Movie review: Does ‘The Words’ tell an effective story?

Anyone who’s tried to make a living as a writer likely knows all-too-well the pain of rejection. You spend months, maybe years, crafting your first novel, pouring your heart and soul into your work and praying this book will be your ticket to the success you’ve always dreamed about. You send your manuscript off to literary agents and book publishers, so full of hope and promise. And then … you discover the heartbreaking letdown of your first rejection letter. The more of these letters you receive, the more you begin to doubt yourself, until finally, you reach the moment you’ve always dreaded — the moment where you have to ask yourself if maybe it’s time to let go of that dream.

This is the place struggling 30-something writer Rory Jansen (Bradley Cooper) has reached. He’s dreamed of becoming a writer for a long time, but when he finally finishes his novel, he’s informed it is well-written but just not publishable. Scores of rejection letters follow as he tries to send his novel off to other publishers, and he feels his life and his dreams slowly beginning to unravel. He’s just about to give up when he happens upon an intriguing but ethically questionable opportunity.

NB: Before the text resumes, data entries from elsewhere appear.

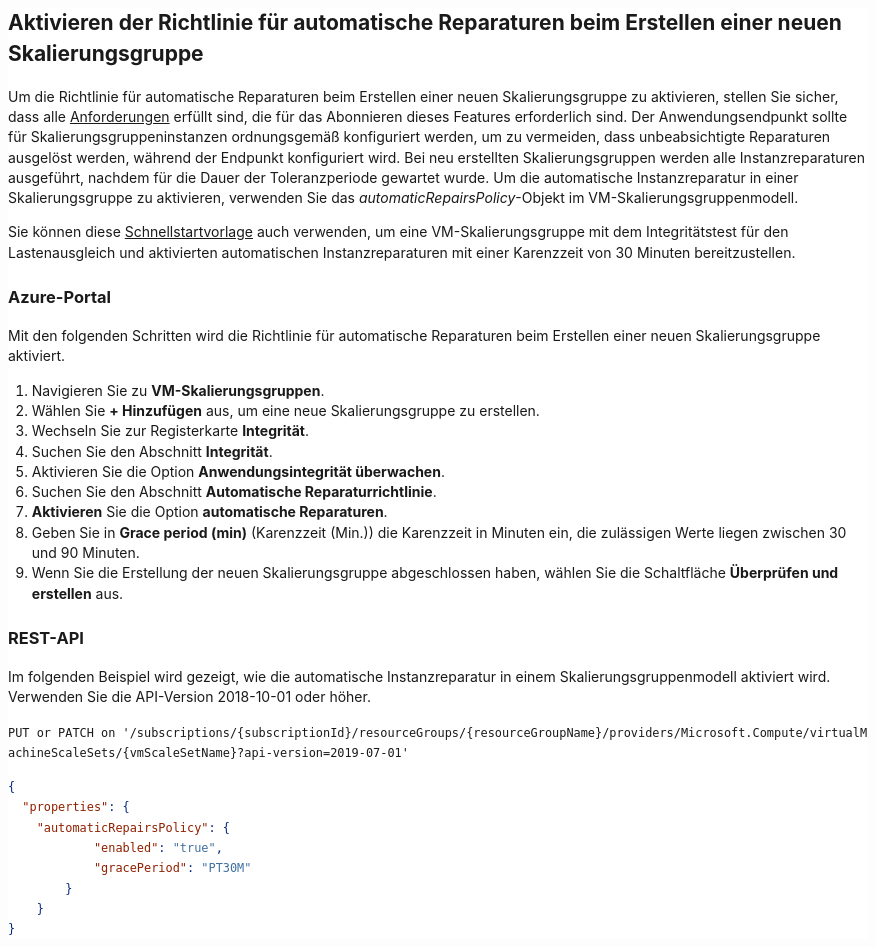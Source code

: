 ## <a name="enabling-automatic-repairs-policy-when-creating-a-new-scale-set"></a>Aktivieren der Richtlinie für automatische Reparaturen beim Erstellen einer neuen Skalierungsgruppe

Um die Richtlinie für automatische Reparaturen beim Erstellen einer neuen Skalierungsgruppe zu aktivieren, stellen Sie sicher, dass alle [Anforderungen](#requirements-for-using-automatic-instance-repairs) erfüllt sind, die für das Abonnieren dieses Features erforderlich sind. Der Anwendungsendpunkt sollte für Skalierungsgruppeninstanzen ordnungsgemäß konfiguriert werden, um zu vermeiden, dass unbeabsichtigte Reparaturen ausgelöst werden, während der Endpunkt konfiguriert wird. Bei neu erstellten Skalierungsgruppen werden alle Instanzreparaturen ausgeführt, nachdem für die Dauer der Toleranzperiode gewartet wurde. Um die automatische Instanzreparatur in einer Skalierungsgruppe zu aktivieren, verwenden Sie das *automaticRepairsPolicy*-Objekt im VM-Skalierungsgruppenmodell.

Sie können diese [Schnellstartvorlage](https://github.com/Azure/azure-quickstart-templates/tree/master/201-vmss-automatic-repairs-slb-health-probe) auch verwenden, um eine VM-Skalierungsgruppe mit dem Integritätstest für den Lastenausgleich und aktivierten automatischen Instanzreparaturen mit einer Karenzzeit von 30 Minuten bereitzustellen.

### <a name="azure-portal"></a>Azure-Portal
 
Mit den folgenden Schritten wird die Richtlinie für automatische Reparaturen beim Erstellen einer neuen Skalierungsgruppe aktiviert.
 
1. Navigieren Sie zu **VM-Skalierungsgruppen**.
1. Wählen Sie **+ Hinzufügen** aus, um eine neue Skalierungsgruppe zu erstellen.
1. Wechseln Sie zur Registerkarte **Integrität**. 
1. Suchen Sie den Abschnitt **Integrität**.
1. Aktivieren Sie die Option **Anwendungsintegrität überwachen**.
1. Suchen Sie den Abschnitt **Automatische Reparaturrichtlinie**.
1. **Aktivieren** Sie die Option **automatische Reparaturen**.
1. Geben Sie in **Grace period (min)** (Karenzzeit (Min.)) die Karenzzeit in Minuten ein, die zulässigen Werte liegen zwischen 30 und 90 Minuten. 
1. Wenn Sie die Erstellung der neuen Skalierungsgruppe abgeschlossen haben, wählen Sie die Schaltfläche **Überprüfen und erstellen** aus.

### <a name="rest-api"></a>REST-API

Im folgenden Beispiel wird gezeigt, wie die automatische Instanzreparatur in einem Skalierungsgruppenmodell aktiviert wird. Verwenden Sie die API-Version 2018-10-01 oder höher.

```
PUT or PATCH on '/subscriptions/{subscriptionId}/resourceGroups/{resourceGroupName}/providers/Microsoft.Compute/virtualMachineScaleSets/{vmScaleSetName}?api-version=2019-07-01'
```

```json
{
  "properties": {
    "automaticRepairsPolicy": {
            "enabled": "true",
            "gracePeriod": "PT30M"
        }
    }
}
```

He finds a manuscript inside an antique briefcase his wife (Zoe Saldana) purchased for him on their honeymoon in Paris. The author didn’t place his or her name on the manuscript, but the minute Rory starts reading it, he realizes it’s brilliant. He ends up retyping the novel, just to see what it would feel like to write those words, and then his wife reads it, mistaking it for his own and urging him to try to get it published. Though he knows deep down it isn’t right, Rory markets the manuscript as his own, and he becomes a literary sensation. He keeps trying to bury his lingering guilt, and he almost succeeds until one day he meets a mysterious elderly man (Jeremy Irons) who wants to tell him a story — the story of how he is the actual author of Rory’s book, and about the heartbreak that drove him to write the words in that book. Now Rory is faced with a terrible choice: Does he tell the truth and ruin his own career, or does he continue to carry this horrible secret, knowing the pain his lie has caused the book’s real author?

“The Words” weaves several story lines together, using an author (Dennis Quaid) who may also be guilty of plagiarism to narrate Rory’s story, as well as the old man’s story through flashbacks. Although it’s not a flawless film, I did enjoy it, and it has an interesting narrative concept.

The film makers have assembled a strong ensemble cast that includes Bradley Cooper, Jeremy Irons, Zoe Saldana, Dennis Quaid, Olivia Wilde and Ben Barnes. Cooper turns in a fine, understated performance here as Rory. His character smiles and tries to go through the motions, but you can always see the lingering pain in his eyes that shows what keeping this secret has cost him. Irons also is excellent in his role as the unnamed “Old Man”; he tells his story with such power and conviction that it commands Rory’s attention, and it will command the audience’s attention, as well. Ben Barnes does a nice job as a younger version of the “Old Man,” beginning the tale with a sense of wide-eyed, innocent charm and then slowly losing that idealism as life strips away his dreams. The parts where Jeremy Irons is telling his character’s story, and the flashbacks to World War II era France, are the strongest parts of the movie, along with the interactions between Rory and the Old Man.

The film’s weak link is probably the plot thread involving Dennis Quaid as the author Clay Hammond and Olivia Wilde as his very persistent fan. Although this plot thread is intended to tie the rest of the story together, upon reflection I felt this particular story line wasn’t really necessary, and it detracts from the power of Rory and the Old Man’s stories. I do like complex plots that blend multiple layers of narrative together, but I think in this case, less would have been more. Rory and the Old Man are the most compelling characters in the film, and I wish the film makers had kept the focus on them. Cutting out the Dennis Quaid/Olivia Wilde plot line also may have given the film makers more time to show Bradley Cooper and Jeremy Irons’ characters interacting, and tell how Rory’s final decision regarding what to do about the Old Man’s revelation impacts his life and his long-term career as a writer.